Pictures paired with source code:
==========
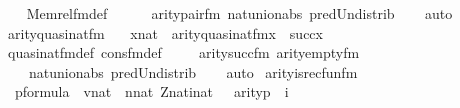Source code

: \begin{isabellebody}
%
\isadelimproof
\ \ %
\endisadelimproof
%
\isatagproof
{}\isamarkupfalse%
\ Memrel{\isacharunderscore}{\kern0pt}fm{\isacharunderscore}{\kern0pt}def\ \isanewline
\ \ \isamarkupfalse%
\ \ arity{\isacharunderscore}{\kern0pt}pair{\isacharunderscore}{\kern0pt}fm\ nat{\isacharunderscore}{\kern0pt}union{\isacharunderscore}{\kern0pt}abs{}\ pred{\isacharunderscore}{\kern0pt}Un{\isacharunderscore}{\kern0pt}distrib\isanewline
\ \ \isamarkupfalse%
\ auto%
\endisatagproof
{\isafoldproof}%
%
\isadelimproof
\isanewline
%
\endisadelimproof
\isanewline
{}\isamarkupfalse%
\ arity{\isacharunderscore}{\kern0pt}quasinat{\isacharunderscore}{\kern0pt}fm\ {\isacharcolon}{\kern0pt}\isanewline
\ \ {\isachardoublequoteopen}{\isasymlbrakk}x{\isasymin}nat{\isasymrbrakk}\ {\isasymLongrightarrow}\ arity{\isacharparenleft}{\kern0pt}quasinat{\isacharunderscore}{\kern0pt}fm{\isacharparenleft}{\kern0pt}x{\isacharparenright}{\kern0pt}{\isacharparenright}{\kern0pt}\ {\isacharequal}{\kern0pt}\ succ{\isacharparenleft}{\kern0pt}x{\isacharparenright}{\kern0pt}{\isachardoublequoteclose}\isanewline
%
\isadelimproof
\ \ %
\endisadelimproof
%
\isatagproof
{}\isamarkupfalse%
\ quasinat{\isacharunderscore}{\kern0pt}fm{\isacharunderscore}{\kern0pt}def\ cons{\isacharunderscore}{\kern0pt}fm{\isacharunderscore}{\kern0pt}def\ \isanewline
\ \ \isamarkupfalse%
\ arity{\isacharunderscore}{\kern0pt}succ{\isacharunderscore}{\kern0pt}fm\ arity{\isacharunderscore}{\kern0pt}empty{\isacharunderscore}{\kern0pt}fm\isanewline
\ \ \ \ nat{\isacharunderscore}{\kern0pt}union{\isacharunderscore}{\kern0pt}abs{}\ pred{\isacharunderscore}{\kern0pt}Un{\isacharunderscore}{\kern0pt}distrib\isanewline
\ \ \isamarkupfalse%
\ auto%
\endisatagproof
{\isafoldproof}%
%
\isadelimproof
\isanewline
%
\endisadelimproof
\isanewline
{}\isamarkupfalse%
\ arity{\isacharunderscore}{\kern0pt}is{\isacharunderscore}{\kern0pt}recfun{\isacharunderscore}{\kern0pt}fm\ {\isacharcolon}{\kern0pt}\isanewline
\ \ {\isachardoublequoteopen}{\isasymlbrakk}p{\isasymin}formula\ {\isacharsemicolon}{\kern0pt}\ v{\isasymin}nat\ {\isacharsemicolon}{\kern0pt}\ n{\isasymin}nat{\isacharsemicolon}{\kern0pt}\ Z{\isasymin}nat{\isacharsemicolon}{\kern0pt}i{\isasymin}nat{\isasymrbrakk}\ {\isasymLongrightarrow}\ \ arity{\isacharparenleft}{\kern0pt}p{\isacharparenright}{\kern0pt}\ {\isacharequal}{\kern0pt}\ i\ {\isasymLongrightarrow}\ \isanewline

\end{isabellebody}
==========
Requirement:
The answer must be every line of the data that holds the word "isacharcolon".

Reply:
\ arity{\isacharunderscore}{\kern0pt}quasinat{\isacharunderscore}{\kern0pt}fm\ {\isacharcolon}{\kern0pt}\isanewline
\ arity{\isacharunderscore}{\kern0pt}is{\isacharunderscore}{\kern0pt}recfun{\isacharunderscore}{\kern0pt}fm\ {\isacharcolon}{\kern0pt}\isanewline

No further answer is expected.